● Task statement
Omit the images and output every line of the data below exactly.

[Data excerpts]
Start of Block

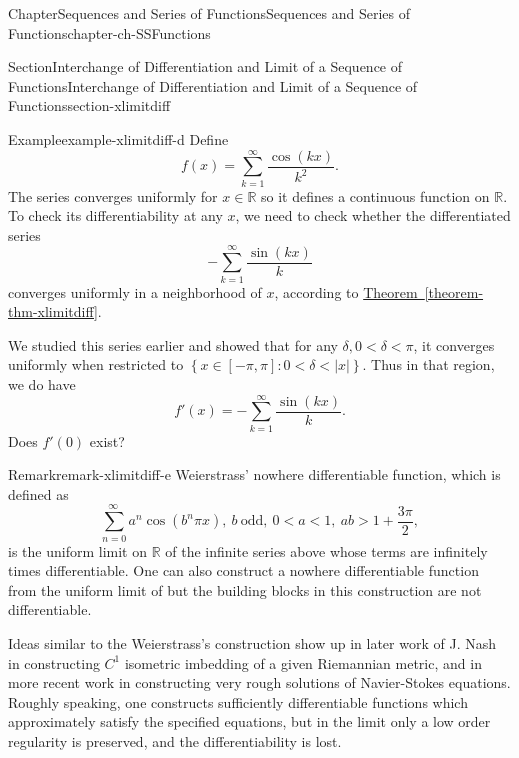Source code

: \documentclass[oneside,10pt,]{book}
\newcommand{\xreffont}{\relax}
\numberwithin{equation}{section}
\newcommand{\bbR}{\mathbb{R}}
\newcommand{\lt}{<}
\begin{document}
\begin{chapterptx}{Chapter}{Sequences and Series of Functions}{}{Sequences and Series of Functions}{}{}{chapter-ch-SSFunctions}
\begin{sectionptx}{Section}{Interchange of Differentiation and Limit of a Sequence of  Functions}{}{Interchange of Differentiation and Limit of a Sequence of  Functions}{}{}{section-xlimitdiff}
\begin{example}{Example}{}{example-xlimitdiff-d}%
Define%
\begin{equation*}
f(x)= \sum_{k=1}^{\infty} \frac{ \cos (kx)}{k^2}\text{.}
\end{equation*}
The series converges uniformly for \(x\in\bbR\) so it defines a continuous function on \(\bbR\). To check its differentiability at any \(x\), we need to check whether the differentiated series%
\begin{equation*}
- \sum_{k=1}^{\infty} \frac{ \sin (kx)}{k}
\end{equation*}
converges uniformly in a neighborhood of \(x\), according to \hyperref[theorem-thm-xlimitdiff]{Theorem~{\xreffont\ref{theorem-thm-xlimitdiff}}}.%
\par
We studied this series earlier and showed that for any \(\delta, 0 \lt \delta \lt \pi\), it converges uniformly when restricted to \(\left\{x\in [-\pi, \pi]: 0 < \delta < |x|\right\}\). Thus in that region, we do have%
\begin{equation*}
f'(x)= -\sum_{k=1}^{\infty} \frac{ \sin (kx)}{k}\text{.}
\end{equation*}
Does \(f'(0)\) exist?%
\end{example}
\begin{remark}{Remark}{}{remark-xlimitdiff-e}%
Weierstrass' nowhere differentiable function, which is defined as%
\begin{equation*}
\sum ^{\infty \:}_{n=0}a^n\cos \left(b^n\pi x\right),\:b\:\text{odd},\:0 < a < 1,\:ab>1+\frac{3\pi }{2},
\end{equation*}
is the uniform limit on \(\bbR\) of the infinite series above whose terms are infinitely times differentiable. One can also construct a  nowhere differentiable function from the uniform limit of but the building blocks in this construction are not differentiable.%
\par
Ideas similar to the Weierstrass's construction show up in later work of J. Nash in constructing \(C^{1}\) isometric imbedding of a given Riemannian metric, and in more recent work in constructing very rough solutions of Navier-Stokes equations. Roughly speaking, one constructs sufficiently differentiable functions which approximately satisfy the specified equations, but in the limit only a low order regularity is preserved, and the differentiability is lost.%
\end{remark}
\end{sectionptx}
%
%
\typeout{************************************************}

\end{chapterptx}
\end{document}
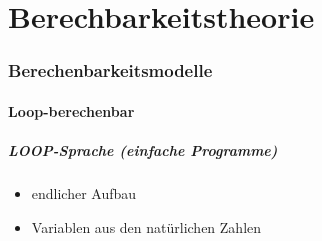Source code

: \documentclass{lehramt-informatik-haupt}
\begin{document}

\chapter{Berechbarkeitstheorie}

\begin{liQuellen}
\item \cite[Seite 253-340]{hoffmann}
\end{liQuellen}

\subsection{Berechenbarkeitsmodelle}

%


\subsubsection{Loop-berechenbar}

\begin{liQuellen}
\item \cite[Seite 7-11]{theo:fs:4}
\item \cite[Seite 254-260]{hoffmann}
\item \cite{wiki:loop}
\end{liQuellen}

\paragraph{LOOP-Sprache (einfache Programme)}

\begin{itemize}
\item endlicher Aufbau
\item Variablen aus den natürlichen Zahlen
\end{itemize}
\end{document}
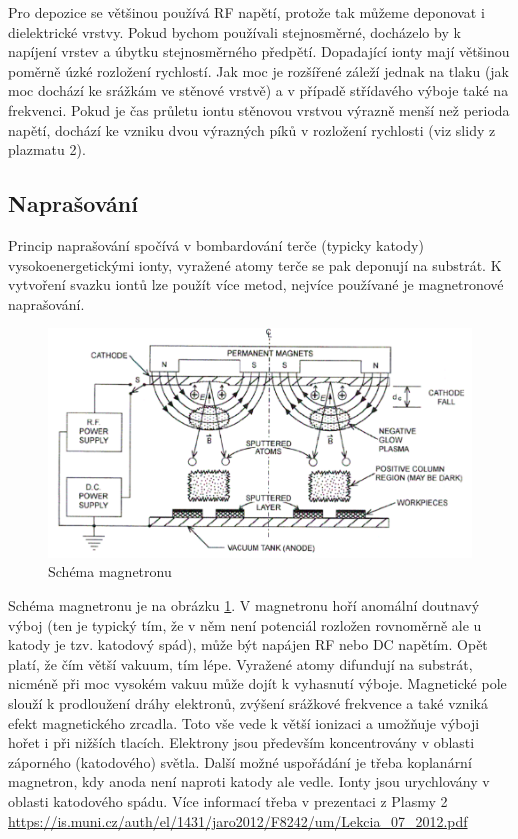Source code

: \documentclass[12pt]{article}
\begin{document}
Pro depozice se většinou používá RF napětí, protože tak můžeme deponovat i dielektrické vrstvy. Pokud bychom používali stejnosměrné, docházelo by k napíjení vrstev a úbytku stejnosměrného předpětí. Dopadající ionty mají většinou poměrně úzké rozložení rychlostí. Jak moc je rozšířené záleží jednak na tlaku (jak moc dochází ke srážkám ve stěnové vrstvě) a v případě střídavého výboje také na frekvenci. Pokud je čas průletu iontu stěnovou vrstvou výrazně menší než perioda napětí, dochází ke vzniku dvou výrazných píků v rozložení rychlosti (viz slidy z plazmatu 2).

\subsection{Naprašování}
Princip naprašování spočívá v bombardování terče (typicky katody) vysokoenergetickými ionty, vyražené atomy terče se pak deponují na substrát. K vytvoření svazku iontů lze použít více metod, nejvíce používané je magnetronové naprašování.

\begin{figure}
\centering
\includegraphics{magnetron2.png}
\caption{Schéma magnetronu}
\label{magnetron}
\end{figure}

Schéma magnetronu je na obrázku \ref{magnetron}. V magnetronu hoří anomální doutnavý výboj (ten je typický tím, že v něm není potenciál rozložen rovnoměrně ale u katody je tzv. katodový spád), může být napájen RF nebo DC napětím. Opět platí, že čím větší vakuum, tím lépe. Vyražené atomy difundují na substrát, nicméně při moc vysokém vakuu může dojít k vyhasnutí výboje. Magnetické pole slouží k prodloužení dráhy elektronů, zvýšení srážkové frekvence a také vzniká efekt magnetického zrcadla. Toto vše vede k větší ionizaci a umožňuje výboji hořet i při nižších tlacích. Elektrony jsou především koncentrovány v oblasti záporného (katodového) světla. Další možné uspořádání je třeba koplanární magnetron, kdy anoda není naproti katody ale vedle. Ionty jsou urychlovány v oblasti katodového spádu. Více informací třeba v prezentaci z Plasmy 2 \url{https://is.muni.cz/auth/el/1431/jaro2012/F8242/um/Lekcia_07_2012.pdf}
\end{document}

End of Block

● Answer
Source code

: \documentclass[oneside,10pt,]{book}
\newcommand{\xreffont}{\relax}
\numberwithin{equation}{section}
\newcommand{\bbR}{\mathbb{R}}
\newcommand{\lt}{<}
\begin{document}
\begin{chapterptx}{Chapter}{Sequences and Series of Functions}{}{Sequences and Series of Functions}{}{}{chapter-ch-SSFunctions}
\begin{sectionptx}{Section}{Interchange of Differentiation and Limit of a Sequence of  Functions}{}{Interchange of Differentiation and Limit of a Sequence of  Functions}{}{}{section-xlimitdiff}
\begin{example}{Example}{}{example-xlimitdiff-d}%
Define%
\begin{equation*}
f(x)= \sum_{k=1}^{\infty} \frac{ \cos (kx)}{k^2}\text{.}
\end{equation*}
The series converges uniformly for \(x\in\bbR\) so it defines a continuous function on \(\bbR\). To check its differentiability at any \(x\), we need to check whether the differentiated series%
\begin{equation*}
- \sum_{k=1}^{\infty} \frac{ \sin (kx)}{k}
\end{equation*}
converges uniformly in a neighborhood of \(x\), according to \hyperref[theorem-thm-xlimitdiff]{Theorem~{\xreffont\ref{theorem-thm-xlimitdiff}}}.%
\par
We studied this series earlier and showed that for any \(\delta, 0 \lt \delta \lt \pi\), it converges uniformly when restricted to \(\left\{x\in [-\pi, \pi]: 0 < \delta < |x|\right\}\). Thus in that region, we do have%
\begin{equation*}
f'(x)= -\sum_{k=1}^{\infty} \frac{ \sin (kx)}{k}\text{.}
\end{equation*}
Does \(f'(0)\) exist?%
\end{example}
\begin{remark}{Remark}{}{remark-xlimitdiff-e}%
Weierstrass' nowhere differentiable function, which is defined as%
\begin{equation*}
\sum ^{\infty \:}_{n=0}a^n\cos \left(b^n\pi x\right),\:b\:\text{odd},\:0 < a < 1,\:ab>1+\frac{3\pi }{2},
\end{equation*}
is the uniform limit on \(\bbR\) of the infinite series above whose terms are infinitely times differentiable. One can also construct a  nowhere differentiable function from the uniform limit of but the building blocks in this construction are not differentiable.%
\par
Ideas similar to the Weierstrass's construction show up in later work of J. Nash in constructing \(C^{1}\) isometric imbedding of a given Riemannian metric, and in more recent work in constructing very rough solutions of Navier-Stokes equations. Roughly speaking, one constructs sufficiently differentiable functions which approximately satisfy the specified equations, but in the limit only a low order regularity is preserved, and the differentiability is lost.%
\end{remark}
\end{sectionptx}
%
%
\typeout{************************************************}

\end{chapterptx}
\end{document}
Source code

: \documentclass{lehramt-informatik-haupt}
\begin{document}

\chapter{Berechbarkeitstheorie}

\begin{liQuellen}
\item \cite[Seite 253-340]{hoffmann}
\end{liQuellen}

\subsection{Berechenbarkeitsmodelle}

%


\subsubsection{Loop-berechenbar}

\begin{liQuellen}
\item \cite[Seite 7-11]{theo:fs:4}
\item \cite[Seite 254-260]{hoffmann}
\item \cite{wiki:loop}
\end{liQuellen}

\paragraph{LOOP-Sprache (einfache Programme)}

\begin{itemize}
\item endlicher Aufbau
\item Variablen aus den natürlichen Zahlen
\end{itemize}
\end{document}
Source code

: \documentclass[12pt]{article}
\begin{document}
Pro depozice se většinou používá RF napětí, protože tak můžeme deponovat i dielektrické vrstvy. Pokud bychom používali stejnosměrné, docházelo by k napíjení vrstev a úbytku stejnosměrného předpětí. Dopadající ionty mají většinou poměrně úzké rozložení rychlostí. Jak moc je rozšířené záleží jednak na tlaku (jak moc dochází ke srážkám ve stěnové vrstvě) a v případě střídavého výboje také na frekvenci. Pokud je čas průletu iontu stěnovou vrstvou výrazně menší než perioda napětí, dochází ke vzniku dvou výrazných píků v rozložení rychlosti (viz slidy z plazmatu 2).

\subsection{Naprašování}
Princip naprašování spočívá v bombardování terče (typicky katody) vysokoenergetickými ionty, vyražené atomy terče se pak deponují na substrát. K vytvoření svazku iontů lze použít více metod, nejvíce používané je magnetronové naprašování.

\begin{figure}
\centering
\includegraphics{magnetron2.png}
\caption{Schéma magnetronu}
\label{magnetron}
\end{figure}

Schéma magnetronu je na obrázku \ref{magnetron}. V magnetronu hoří anomální doutnavý výboj (ten je typický tím, že v něm není potenciál rozložen rovnoměrně ale u katody je tzv. katodový spád), může být napájen RF nebo DC napětím. Opět platí, že čím větší vakuum, tím lépe. Vyražené atomy difundují na substrát, nicméně při moc vysokém vakuu může dojít k vyhasnutí výboje. Magnetické pole slouží k prodloužení dráhy elektronů, zvýšení srážkové frekvence a také vzniká efekt magnetického zrcadla. Toto vše vede k větší ionizaci a umožňuje výboji hořet i při nižších tlacích. Elektrony jsou především koncentrovány v oblasti záporného (katodového) světla. Další možné uspořádání je třeba koplanární magnetron, kdy anoda není naproti katody ale vedle. Ionty jsou urychlovány v oblasti katodového spádu. Více informací třeba v prezentaci z Plasmy 2 \url{https://is.muni.cz/auth/el/1431/jaro2012/F8242/um/Lekcia_07_2012.pdf}
\end{document}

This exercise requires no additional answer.